There are several problems:

  1. When I run ip a on kali, I get that my IP address is 10.0.2.15 and gateway is 10.0.2.2

    Your VirtualBox VM is in "NAT" mode, meaning that it lives in a completely separate "physical" network from your actual LAN. There is a router (VirtualBox itself) that allows network-layer (L3) communications, but ARP is a link-layer (L2) mechanism; it only functions within the same subnet – ARP packets do not travel across routers.

    For this to work, the VM needs to be in "bridged" networking mode, that way it is placed directly on the same network as the host computer.

    Bridging is also not guaranteed to work over Wi-Fi – VirtualBox has to implement a few tricks to make it happen. (Specifically, the problem is that it can't make your VMs' real MAC addresses visible over Wi-Fi; they will appear as if having the host's MAC, and VirtualBox has to magically rewrite ARP responses to match.) I would recommend using an Ethernet connection all the way through.

    (Emphasis on all the way – using Ethernet switches is fine, but "range extenders" that connect to Wi-Fi and give you an Ethernet port will have exactly the same problems as VirtualBox itself.)

  2. Your computer and your phone are in different subnets, too.

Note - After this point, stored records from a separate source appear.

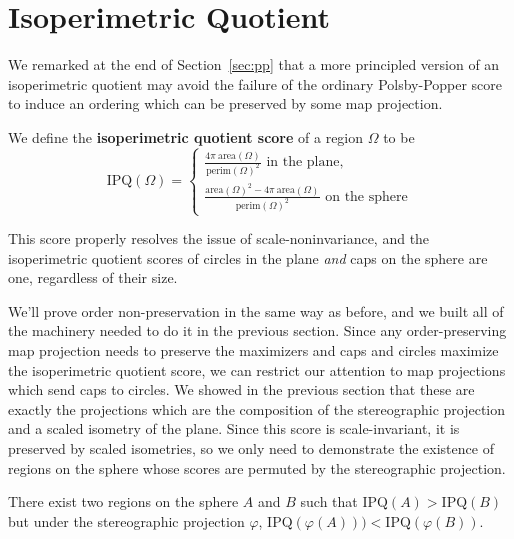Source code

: \section{Isoperimetric Quotient}\label{sec:isoper}


We remarked at the end of Section~\ref{sec:pp} that a more principled version of an isoperimetric quotient may avoid the failure of the ordinary Polsby-Popper score to induce an ordering which can be preserved by some map projection.

\begin{definition}
We define the \textbf{isoperimetric quotient score} of a region $\Omega$ to be$$
\mathrm{IPQ}(\Omega)=
\begin{cases}
\frac{4\pi \ \mathrm{area}(\Omega)}{\mathrm{perim}(\Omega)^2} \text{ in the plane},\\[10pt]
\frac{\mathrm{area}(\Omega)^2 - 4\pi \ \mathrm{area}(\Omega)}{\mathrm{perim}(\Omega)^2}\text{ on the sphere}
\end{cases}
$$
\end{definition}

This score properly resolves the issue of scale-noninvariance, and the isoperimetric quotient scores of circles in the plane \textit{and} caps on the sphere are one, regardless of their size.

We'll prove order non-preservation in the same way as before, and we built all of the machinery needed to do it in the previous section.  Since any order-preserving map projection needs to preserve the maximizers and caps and circles maximize the isoperimetric quotient score, we can restrict our attention to map projections which send caps to circles.  We showed in the previous section that these are exactly the projections which are the composition of the stereographic projection and a scaled isometry of the plane.  Since this score is scale-invariant, it is preserved by scaled isometries, so we only need to demonstrate the existence of regions on the sphere whose scores are permuted by the stereographic projection.


\begin{theorem}
There exist two regions on the sphere $A$ and $B$ such that $\mathrm{IPQ}(A)>\mathrm{IPQ}(B)$ but under the stereographic projection $\varphi$, $\mathrm{IPQ}(\varphi(A)))<\mathrm{IPQ}(\varphi(B))$.
\end{theorem}

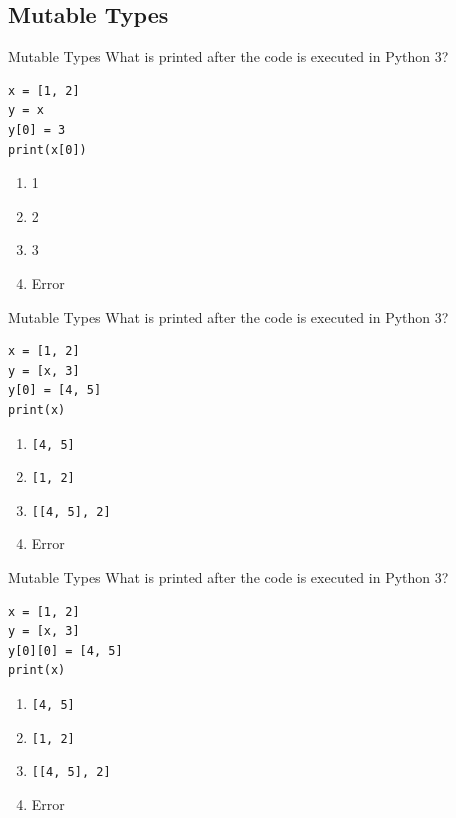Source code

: \documentclass[9pt]{beamer}
\begin{document}
\subsection{Mutable Types}
\begin{frame}[fragile]{Mutable Types}
  What is printed after the code is executed in Python 3?

  \begin{lstlisting}
x = [1, 2]
y = x
y[0] = 3
print(x[0])
  \end{lstlisting}

  \begin{enumerate}
    \item
      1
    \item
      2
    \item
      \alert<2>{3}
    \item
      Error
  \end{enumerate}
\end{frame}

\begin{frame}[fragile]{Mutable Types}
  What is printed after the code is executed in Python 3?

  \begin{lstlisting}
x = [1, 2]
y = [x, 3]
y[0] = [4, 5]
print(x)
  \end{lstlisting}

  \begin{enumerate}
    \item
      {\tt [4, 5]}
    \item
      \alert<2>{\tt [1, 2]}
    \item
      {\tt [[4, 5], 2]}
    \item
      Error
  \end{enumerate}
\end{frame}

\begin{frame}[fragile]{Mutable Types}
  What is printed after the code is executed in Python 3?

  \begin{lstlisting}
x = [1, 2]
y = [x, 3]
y[0][0] = [4, 5]
print(x)
  \end{lstlisting}

  \begin{enumerate}
    \item
      {\tt [4, 5]}
    \item
      {\tt [1, 2]}
    \item
      \alert<2>{\tt [[4, 5], 2]}
    \item
      Error
  \end{enumerate}
\end{frame}
\end{document}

Combining the computer's address (128.179.179.227) with the netmask (255.255.248.0) you get the network address 128.179.176.0/21 – as a range, it would end at 128.179.183.255. Notice that your phone's IP address is not within this range.

    This means that at the very least, your phone will be making ARP queries for a completely different gateway address than yours, and most likely the two networks are separated at link-layer as well, meaning that ARP queries from one wouldn't be visible in anotherr.

  3. Your computer's Wi-Fi connection seems to be giving you access to a shared subnet (I'm guessing it's a campus-wide Wi-Fi) – if you implemented ARP spoofing there, it would affect all users connected to it, which might a) route a few hundred devices' worth of traffic to your laptop, b) make the devices' owners unhappy, c) make the EPFL network admins very unhappy, d) all of the above.

    That is assuming it works. More likely is that the network admins have enabled client isolation on the Wi-Fi access points, so that your computer never sees other devices' ARP queries even on the same subnet (the access point answers on behalf of the queried device), and similarly, other devices will never see your "spoofed" ARP responses.

    (Client isolation is used precisely to prevent someone from doing what you're trying to do.)